● **Your instructions**: Go through the entries below from the first line and transcribe each one exactly, ending with the line that contains "- Use environment".

*****

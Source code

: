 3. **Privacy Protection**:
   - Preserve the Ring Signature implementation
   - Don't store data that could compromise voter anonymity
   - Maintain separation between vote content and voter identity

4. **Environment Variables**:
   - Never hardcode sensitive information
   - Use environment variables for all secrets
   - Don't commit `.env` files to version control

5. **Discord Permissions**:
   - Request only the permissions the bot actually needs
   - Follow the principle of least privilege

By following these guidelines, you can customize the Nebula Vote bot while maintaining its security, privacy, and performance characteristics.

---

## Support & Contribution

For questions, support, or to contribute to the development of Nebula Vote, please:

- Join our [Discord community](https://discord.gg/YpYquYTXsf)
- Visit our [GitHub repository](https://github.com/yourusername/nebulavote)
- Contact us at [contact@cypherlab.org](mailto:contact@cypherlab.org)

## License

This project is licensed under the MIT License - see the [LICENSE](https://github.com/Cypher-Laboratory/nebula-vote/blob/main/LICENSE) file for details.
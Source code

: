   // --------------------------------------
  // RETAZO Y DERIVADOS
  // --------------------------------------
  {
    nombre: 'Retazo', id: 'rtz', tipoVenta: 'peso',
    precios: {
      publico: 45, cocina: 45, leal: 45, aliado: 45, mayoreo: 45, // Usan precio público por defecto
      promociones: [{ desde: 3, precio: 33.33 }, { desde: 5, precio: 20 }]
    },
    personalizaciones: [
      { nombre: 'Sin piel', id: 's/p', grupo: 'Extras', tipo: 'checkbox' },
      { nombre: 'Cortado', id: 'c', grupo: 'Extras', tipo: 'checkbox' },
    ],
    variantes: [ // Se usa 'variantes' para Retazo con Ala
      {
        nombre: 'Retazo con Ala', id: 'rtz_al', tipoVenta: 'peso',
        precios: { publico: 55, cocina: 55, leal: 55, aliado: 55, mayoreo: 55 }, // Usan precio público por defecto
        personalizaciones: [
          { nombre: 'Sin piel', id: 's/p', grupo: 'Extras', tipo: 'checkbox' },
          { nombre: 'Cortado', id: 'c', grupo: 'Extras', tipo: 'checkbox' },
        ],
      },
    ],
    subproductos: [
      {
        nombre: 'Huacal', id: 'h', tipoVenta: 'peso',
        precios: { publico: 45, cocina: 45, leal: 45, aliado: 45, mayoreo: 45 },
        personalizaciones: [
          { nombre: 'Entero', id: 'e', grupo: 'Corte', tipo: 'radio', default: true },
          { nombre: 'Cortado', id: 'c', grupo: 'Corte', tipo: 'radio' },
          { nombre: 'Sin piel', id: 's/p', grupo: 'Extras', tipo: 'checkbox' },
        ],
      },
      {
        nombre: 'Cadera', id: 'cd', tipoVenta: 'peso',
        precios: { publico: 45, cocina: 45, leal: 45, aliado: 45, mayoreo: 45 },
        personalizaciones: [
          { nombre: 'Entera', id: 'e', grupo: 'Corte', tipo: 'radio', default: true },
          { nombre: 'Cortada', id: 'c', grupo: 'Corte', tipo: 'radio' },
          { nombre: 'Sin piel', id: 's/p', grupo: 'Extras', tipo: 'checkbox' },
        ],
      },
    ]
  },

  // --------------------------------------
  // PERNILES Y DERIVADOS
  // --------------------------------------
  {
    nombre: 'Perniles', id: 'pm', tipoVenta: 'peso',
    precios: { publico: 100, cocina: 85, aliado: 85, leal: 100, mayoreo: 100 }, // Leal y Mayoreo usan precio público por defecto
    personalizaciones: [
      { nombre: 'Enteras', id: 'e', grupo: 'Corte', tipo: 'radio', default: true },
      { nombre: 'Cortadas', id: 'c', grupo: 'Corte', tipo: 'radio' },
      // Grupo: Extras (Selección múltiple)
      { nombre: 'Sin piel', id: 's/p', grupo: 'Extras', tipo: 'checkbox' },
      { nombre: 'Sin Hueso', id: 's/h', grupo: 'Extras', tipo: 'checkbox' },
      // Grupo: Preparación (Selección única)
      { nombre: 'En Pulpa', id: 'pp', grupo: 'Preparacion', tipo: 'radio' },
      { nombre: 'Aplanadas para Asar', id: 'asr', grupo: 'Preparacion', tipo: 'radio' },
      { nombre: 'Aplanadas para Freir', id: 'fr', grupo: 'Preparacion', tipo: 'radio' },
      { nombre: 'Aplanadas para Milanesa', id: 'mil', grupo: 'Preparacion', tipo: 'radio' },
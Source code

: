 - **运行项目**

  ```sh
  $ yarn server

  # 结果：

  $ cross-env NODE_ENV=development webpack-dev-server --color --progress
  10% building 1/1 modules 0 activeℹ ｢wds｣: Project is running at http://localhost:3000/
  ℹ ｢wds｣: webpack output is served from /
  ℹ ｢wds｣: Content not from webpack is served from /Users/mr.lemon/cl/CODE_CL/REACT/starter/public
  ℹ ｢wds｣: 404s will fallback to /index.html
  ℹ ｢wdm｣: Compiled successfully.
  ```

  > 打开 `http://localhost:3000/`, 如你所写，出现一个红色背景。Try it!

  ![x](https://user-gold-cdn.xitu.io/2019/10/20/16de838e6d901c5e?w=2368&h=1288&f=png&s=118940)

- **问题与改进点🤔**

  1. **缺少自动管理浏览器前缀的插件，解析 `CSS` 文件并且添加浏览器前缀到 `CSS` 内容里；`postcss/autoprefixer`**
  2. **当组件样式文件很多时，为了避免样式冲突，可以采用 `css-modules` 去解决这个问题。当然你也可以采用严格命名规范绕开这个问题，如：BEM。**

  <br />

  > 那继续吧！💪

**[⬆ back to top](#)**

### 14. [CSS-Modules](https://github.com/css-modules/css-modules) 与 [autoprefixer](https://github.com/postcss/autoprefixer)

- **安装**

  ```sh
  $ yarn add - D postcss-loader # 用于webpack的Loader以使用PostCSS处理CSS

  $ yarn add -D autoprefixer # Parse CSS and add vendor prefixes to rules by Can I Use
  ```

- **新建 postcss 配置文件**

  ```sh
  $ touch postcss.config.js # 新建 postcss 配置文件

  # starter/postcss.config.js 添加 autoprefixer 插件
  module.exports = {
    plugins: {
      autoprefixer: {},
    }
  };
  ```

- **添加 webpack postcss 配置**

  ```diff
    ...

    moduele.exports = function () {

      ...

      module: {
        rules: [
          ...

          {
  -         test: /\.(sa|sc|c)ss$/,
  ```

*****

● **Expected answer**:
Source code

: 3. **Privacy Protection**:
   - Preserve the Ring Signature implementation
   - Don't store data that could compromise voter anonymity
   - Maintain separation between vote content and voter identity

4. **Environment Variables**:
   - Never hardcode sensitive information
   - Use environment variables for all secrets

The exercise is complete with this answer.